Кое у кого может сложится далеко неверное представление, что каждый в своем шкафу полновластный и единственный хозяин. А вот бывает, никак не вспомнишь, чье-то всем известное имя. Три дня вспоминаешь и ни в зуб ногой. И кто-то вдруг скажет «винегрет», точно! – Норберт Виннер - отец кибернетики, и как я мог забыть. Это значит, что порядок в отделах памяти, приобретенных и во многом забытых знаний, но не опыта, сигналов зрения и слуха, в отделах уверенности или такой херни, как убеждения – все эти порядки и беспорядки происходят в шкафу нередко без участия нашей умственной воли, по еще неизученным законам. Поэтому мой мозг и сравнивают со Вселенной, которая тоже не до конца изучена и понята. Тут перед нами инсталляция под условным названием «Шкаф в шкафу или шкафе», я забыл, как будет правильно называться эта инсталляция.
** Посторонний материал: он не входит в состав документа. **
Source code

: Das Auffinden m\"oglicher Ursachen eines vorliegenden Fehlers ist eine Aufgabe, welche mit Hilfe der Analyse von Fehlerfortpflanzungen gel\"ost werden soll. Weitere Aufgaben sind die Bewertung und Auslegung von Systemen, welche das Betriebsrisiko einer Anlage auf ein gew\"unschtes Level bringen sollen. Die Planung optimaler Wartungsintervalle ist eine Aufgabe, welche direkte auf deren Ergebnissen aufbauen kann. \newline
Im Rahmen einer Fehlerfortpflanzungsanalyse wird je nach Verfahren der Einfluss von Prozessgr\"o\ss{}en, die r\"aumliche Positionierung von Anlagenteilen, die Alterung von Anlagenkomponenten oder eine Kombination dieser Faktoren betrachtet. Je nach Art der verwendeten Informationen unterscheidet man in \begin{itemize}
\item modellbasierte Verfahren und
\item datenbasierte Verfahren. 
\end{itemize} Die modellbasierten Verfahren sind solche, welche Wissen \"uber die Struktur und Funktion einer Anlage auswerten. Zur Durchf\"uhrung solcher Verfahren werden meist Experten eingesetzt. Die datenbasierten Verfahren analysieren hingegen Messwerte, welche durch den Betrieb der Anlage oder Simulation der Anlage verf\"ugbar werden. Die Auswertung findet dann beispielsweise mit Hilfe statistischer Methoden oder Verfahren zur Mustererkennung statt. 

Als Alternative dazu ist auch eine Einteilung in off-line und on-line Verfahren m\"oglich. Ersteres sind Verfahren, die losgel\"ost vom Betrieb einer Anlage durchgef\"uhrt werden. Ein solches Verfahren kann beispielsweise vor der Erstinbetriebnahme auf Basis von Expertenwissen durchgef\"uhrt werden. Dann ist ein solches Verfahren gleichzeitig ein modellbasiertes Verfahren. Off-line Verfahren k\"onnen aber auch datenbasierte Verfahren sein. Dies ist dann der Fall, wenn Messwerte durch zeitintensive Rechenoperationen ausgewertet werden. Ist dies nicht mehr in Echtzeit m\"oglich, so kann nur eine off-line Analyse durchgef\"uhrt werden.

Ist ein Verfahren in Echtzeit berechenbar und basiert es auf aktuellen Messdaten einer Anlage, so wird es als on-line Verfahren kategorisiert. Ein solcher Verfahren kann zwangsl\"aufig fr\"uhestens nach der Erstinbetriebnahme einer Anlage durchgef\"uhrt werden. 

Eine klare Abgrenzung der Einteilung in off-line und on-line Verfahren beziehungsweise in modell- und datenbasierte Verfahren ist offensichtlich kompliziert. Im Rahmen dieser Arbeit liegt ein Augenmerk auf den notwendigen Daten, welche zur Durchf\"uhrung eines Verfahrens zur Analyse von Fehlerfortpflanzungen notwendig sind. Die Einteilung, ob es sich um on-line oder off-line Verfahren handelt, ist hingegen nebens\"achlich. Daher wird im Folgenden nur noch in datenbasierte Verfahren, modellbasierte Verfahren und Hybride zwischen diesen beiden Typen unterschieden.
Опять- таки хорошо сработанный в свое время шкаф за семьдесят или больше лет становится антиквариатом. Так и мой мозг выпуска 1938 года сам по себе, без моего волевого воздействия или вопреки моим над ним экспериментам с годами изменялся системно и бессистемно, то пылился, то полировался и незаметно старел, превращаясь в антиквариат. Как я это удачно придумал сравнение своего мозга со старым, набитым старьем шкафом! Всегда буду помнить о четвертом измерении и постараюсь не забыть. Еще надо бы было как-то охватить его структуру в целом, не прибегая к таким эпитетам, как дырявый, блестящий, тонкий, хитрый, мудрый, остроумный, бедный . гениальный, пропащий, талантливый или бездарный и так далее. Ярлык уму прилепить прямо на лоб нетрудно, а вот соответствовать и как-то поддерживать сложившееся мнение и определение будет уже посложнее. Скажут: назвался груздем, полезай в кузов. А груздь был ложный и отравил потом похлебку. Вся семья отравилась вместе с детьми. Структуру на потом отложим.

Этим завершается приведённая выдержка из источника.